## How to complete this task
Reproduce the data in its entirety, exactly as written.

##### Given data

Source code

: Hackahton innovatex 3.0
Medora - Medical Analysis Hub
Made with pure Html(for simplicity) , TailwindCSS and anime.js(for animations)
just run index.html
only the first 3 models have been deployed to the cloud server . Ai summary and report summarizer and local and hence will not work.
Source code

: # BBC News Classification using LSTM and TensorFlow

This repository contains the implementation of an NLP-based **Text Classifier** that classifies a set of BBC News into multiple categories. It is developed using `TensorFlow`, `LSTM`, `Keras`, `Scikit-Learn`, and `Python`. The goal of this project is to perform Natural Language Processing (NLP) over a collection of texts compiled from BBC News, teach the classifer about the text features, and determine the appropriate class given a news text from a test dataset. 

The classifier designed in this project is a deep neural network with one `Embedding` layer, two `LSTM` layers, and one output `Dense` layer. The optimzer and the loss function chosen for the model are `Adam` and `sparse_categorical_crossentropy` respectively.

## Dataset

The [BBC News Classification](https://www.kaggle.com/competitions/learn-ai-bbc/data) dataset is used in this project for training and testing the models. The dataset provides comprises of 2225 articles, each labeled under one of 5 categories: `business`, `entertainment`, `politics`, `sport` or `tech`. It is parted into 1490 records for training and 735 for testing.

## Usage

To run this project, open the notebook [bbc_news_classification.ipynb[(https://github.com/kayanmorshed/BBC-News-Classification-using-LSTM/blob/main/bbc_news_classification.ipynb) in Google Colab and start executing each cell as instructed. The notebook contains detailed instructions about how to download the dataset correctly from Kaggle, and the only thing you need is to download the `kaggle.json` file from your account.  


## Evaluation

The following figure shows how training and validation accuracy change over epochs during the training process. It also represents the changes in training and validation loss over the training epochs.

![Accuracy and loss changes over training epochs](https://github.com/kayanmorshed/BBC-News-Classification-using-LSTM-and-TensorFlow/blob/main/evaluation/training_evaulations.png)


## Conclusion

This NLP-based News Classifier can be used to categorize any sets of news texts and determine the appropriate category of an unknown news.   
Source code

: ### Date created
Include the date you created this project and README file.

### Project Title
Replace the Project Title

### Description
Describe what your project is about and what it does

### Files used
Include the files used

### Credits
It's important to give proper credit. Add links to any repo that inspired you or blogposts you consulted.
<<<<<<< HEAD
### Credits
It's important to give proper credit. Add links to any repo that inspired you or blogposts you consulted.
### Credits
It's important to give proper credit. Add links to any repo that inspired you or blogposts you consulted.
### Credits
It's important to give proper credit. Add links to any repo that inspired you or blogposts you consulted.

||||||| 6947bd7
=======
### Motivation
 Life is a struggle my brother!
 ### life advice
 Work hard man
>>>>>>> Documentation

##########

## Answer box
Source code

: Hackahton innovatex 3.0
Medora - Medical Analysis Hub
Made with pure Html(for simplicity) , TailwindCSS and anime.js(for animations)
just run index.html
only the first 3 models have been deployed to the cloud server . Ai summary and report summarizer and local and hence will not work.
Source code

: # BBC News Classification using LSTM and TensorFlow

This repository contains the implementation of an NLP-based **Text Classifier** that classifies a set of BBC News into multiple categories. It is developed using `TensorFlow`, `LSTM`, `Keras`, `Scikit-Learn`, and `Python`. The goal of this project is to perform Natural Language Processing (NLP) over a collection of texts compiled from BBC News, teach the classifer about the text features, and determine the appropriate class given a news text from a test dataset. 

The classifier designed in this project is a deep neural network with one `Embedding` layer, two `LSTM` layers, and one output `Dense` layer. The optimzer and the loss function chosen for the model are `Adam` and `sparse_categorical_crossentropy` respectively.

## Dataset

The [BBC News Classification](https://www.kaggle.com/competitions/learn-ai-bbc/data) dataset is used in this project for training and testing the models. The dataset provides comprises of 2225 articles, each labeled under one of 5 categories: `business`, `entertainment`, `politics`, `sport` or `tech`. It is parted into 1490 records for training and 735 for testing.

## Usage

To run this project, open the notebook [bbc_news_classification.ipynb[(https://github.com/kayanmorshed/BBC-News-Classification-using-LSTM/blob/main/bbc_news_classification.ipynb) in Google Colab and start executing each cell as instructed. The notebook contains detailed instructions about how to download the dataset correctly from Kaggle, and the only thing you need is to download the `kaggle.json` file from your account.  


## Evaluation

The following figure shows how training and validation accuracy change over epochs during the training process. It also represents the changes in training and validation loss over the training epochs.

![Accuracy and loss changes over training epochs](https://github.com/kayanmorshed/BBC-News-Classification-using-LSTM-and-TensorFlow/blob/main/evaluation/training_evaulations.png)


## Conclusion

This NLP-based News Classifier can be used to categorize any sets of news texts and determine the appropriate category of an unknown news.   
Source code

: ### Date created
Include the date you created this project and README file.

### Project Title
Replace the Project Title

### Description
Describe what your project is about and what it does

### Files used
Include the files used

### Credits
It's important to give proper credit. Add links to any repo that inspired you or blogposts you consulted.
<<<<<<< HEAD
### Credits
It's important to give proper credit. Add links to any repo that inspired you or blogposts you consulted.
### Credits
It's important to give proper credit. Add links to any repo that inspired you or blogposts you consulted.
### Credits
It's important to give proper credit. Add links to any repo that inspired you or blogposts you consulted.

||||||| 6947bd7
=======
### Motivation
 Life is a struggle my brother!
 ### life advice
 Work hard man
>>>>>>> Documentation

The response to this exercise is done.